We thus conclude that the defendant's act of copying an e-mail to D.L. did not constitute protected speech, but was instead an act which would qualify under the broad definition of contact prohibited by the order. See, e.g., Commonwealth v. Russell, 46 Mass.App.Ct. 307, 309-310 (1999) (evidence of unaccepted collect calls from incarcerated defendant to his wife were sufficient to establish violation of "no contact" order regardless of content of calls); Commonwealth v. Mendonca, 50 Mass.App.Ct. 684, 688 (2001) ("violation of an order not to contact by telephone is established by proof of unexcused conversation with a protected party over the telephone and without proof that the protected party was placed in fear").

Accordingly, to prove a violation of the no-contact provision of the order the Commonwealth was required to produce sufficient evidence of such contact, but not that the contents of the contact amounted to either abuse or harassment.

Acknowledging the Legislature "did not intend 'to make accidents and mistakes crimes'" for the purposes of "no contact" orders, Finase, 435 Mass. at 315, quoting Commonwealth v. Collier, 427 Mass. 385, 388 (1998), we conclude the evidence was sufficient for a rational jury to find that the defendant intentionally made contact with D.L. in violation of the order by copying his e-mail address to the defendant's December 15, 2017 e-mail to M.K. The evidence demonstrated the defendant was familiar with the function and consequences of including an e-mail address in the "Cc" field, as she, in her November 18, 2017 e-mail reply, reprimanded M.K. for exposing her to a potential violation of the order by copying D.L.'s address in his e-mail to her. The jury could also reasonably infer that the defendant had intentionally removed D.L.'s e-mail address from the list of copied recipients in her reply to M.K. on November 18, 2017, to avoid violating the order's no-contact provision.

However, when the defendant, on December 15, 2017, sent an e-mail to M.K. through the November 18, 2017 e-mail thread discussed above, the evidence supported the jury concluding that the defendant modified the existing intended recipients by entering D.L.'s e-mail address in the "Cc" field. The jury was free to reject the defendant's claim that she accidentally copied D.L., and instead reasonably conclude based on the circumstantial evidence that the defendant intentionally added D.L.'s e-mail address to her e-mail to M.K. See Collier, 427 Mass. at 389-390; Russell, 46 Mass.App.Ct. at 310.
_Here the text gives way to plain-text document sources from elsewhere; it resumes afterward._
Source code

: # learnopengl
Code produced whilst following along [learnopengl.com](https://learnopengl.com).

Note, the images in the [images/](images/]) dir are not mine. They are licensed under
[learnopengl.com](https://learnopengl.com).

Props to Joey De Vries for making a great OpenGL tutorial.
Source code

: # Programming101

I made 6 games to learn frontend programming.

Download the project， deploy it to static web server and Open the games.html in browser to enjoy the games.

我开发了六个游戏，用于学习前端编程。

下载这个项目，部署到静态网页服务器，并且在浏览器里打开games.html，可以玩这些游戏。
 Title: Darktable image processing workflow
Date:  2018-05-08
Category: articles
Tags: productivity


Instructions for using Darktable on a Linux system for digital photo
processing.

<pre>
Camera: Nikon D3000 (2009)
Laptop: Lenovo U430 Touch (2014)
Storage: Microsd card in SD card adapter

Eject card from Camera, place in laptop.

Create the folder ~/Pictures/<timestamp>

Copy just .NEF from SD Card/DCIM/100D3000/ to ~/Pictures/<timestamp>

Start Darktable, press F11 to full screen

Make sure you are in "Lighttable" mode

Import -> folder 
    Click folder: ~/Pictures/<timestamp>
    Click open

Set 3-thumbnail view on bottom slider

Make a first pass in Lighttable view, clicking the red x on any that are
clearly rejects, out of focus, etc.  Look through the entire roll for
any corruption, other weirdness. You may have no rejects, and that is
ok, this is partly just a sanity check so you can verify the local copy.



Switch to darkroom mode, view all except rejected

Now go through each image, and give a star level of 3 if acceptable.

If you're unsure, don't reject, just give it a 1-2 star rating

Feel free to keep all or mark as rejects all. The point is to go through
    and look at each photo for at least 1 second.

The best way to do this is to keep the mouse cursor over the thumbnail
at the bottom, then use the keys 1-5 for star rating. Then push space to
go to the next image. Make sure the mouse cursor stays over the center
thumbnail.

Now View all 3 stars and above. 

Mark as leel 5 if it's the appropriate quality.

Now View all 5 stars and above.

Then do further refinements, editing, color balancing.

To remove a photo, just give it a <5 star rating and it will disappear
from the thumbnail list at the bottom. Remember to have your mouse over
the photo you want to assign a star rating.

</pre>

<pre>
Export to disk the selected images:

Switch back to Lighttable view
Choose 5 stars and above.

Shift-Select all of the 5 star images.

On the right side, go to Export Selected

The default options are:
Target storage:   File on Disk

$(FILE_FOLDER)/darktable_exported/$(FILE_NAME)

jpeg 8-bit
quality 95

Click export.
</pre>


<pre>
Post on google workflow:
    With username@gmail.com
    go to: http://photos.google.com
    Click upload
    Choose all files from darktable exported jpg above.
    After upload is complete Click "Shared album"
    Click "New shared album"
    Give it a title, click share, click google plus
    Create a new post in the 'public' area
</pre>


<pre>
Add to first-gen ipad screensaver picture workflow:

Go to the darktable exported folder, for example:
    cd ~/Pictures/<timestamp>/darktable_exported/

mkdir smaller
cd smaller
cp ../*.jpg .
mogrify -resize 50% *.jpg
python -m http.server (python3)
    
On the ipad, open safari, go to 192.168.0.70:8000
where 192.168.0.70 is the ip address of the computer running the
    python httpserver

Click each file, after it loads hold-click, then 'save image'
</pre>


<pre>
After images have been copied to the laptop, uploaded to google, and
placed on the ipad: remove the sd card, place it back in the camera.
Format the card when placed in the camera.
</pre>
The defendant also added a new school committee member to the "To" section of the e-mail.

At the defendant's request, the judge instructed the jury that the Commonwealth had the burden of proving "the alleged violation did not arise by accident, unknowingly or through inadvertence." See Commonwealth v. Podkowka, 445 Mass. 692, 699 (2006) ("Accident ... is treated as if it is an affirmative defense, which, when it negates an essential element of a crime . . . must be disproved by the Commonwealth beyond a reasonable doubt" [citations omitted]).

Thus, we conclude the defendant's act of copying D.L. in her e-mail to M.K. was sufficient to constitute a violation of the "no contact" provision of the order. Finase, 435 Mass. at 314. See Russell, 46 Mass.App.Ct. at 309-310.

b. Refrain from harassment or abuse condition.

It is undisputed that the contents of the defendant's December 15, 2017 e-mail copied to D.L. constituted speech. "[T]he Legislature crafted the civil harassment act, G. L. c. 258E, with the intent that the definition of harassment exclude constitutionally protected speech . . . ." O'Brien, 461 Mass. at 425. For speech alone to constitute sufficient evidence of either harassment or abuse under G. L. c. 258E, the speech must not be protected by the First Amendment. Id. at 422, 427-429. "While most speech is protected from government regulation by the First Amendment to the United States Constitution and art. 16 of the Massachusetts Declaration of Rights, as amended by art. 77 of the Amendments to the Massachusetts Constitution, there are 'certain well-defined and narrowly limited classes of speech' that are not protected," which include "true threats" and "fighting words" (citations omitted) . Id. at 422. Thus, speech that constitutes "true threats," as relevant here, is constitutionally unprotected and can amount to harassment or abuse under G. L. c. 258E. Id. at 425.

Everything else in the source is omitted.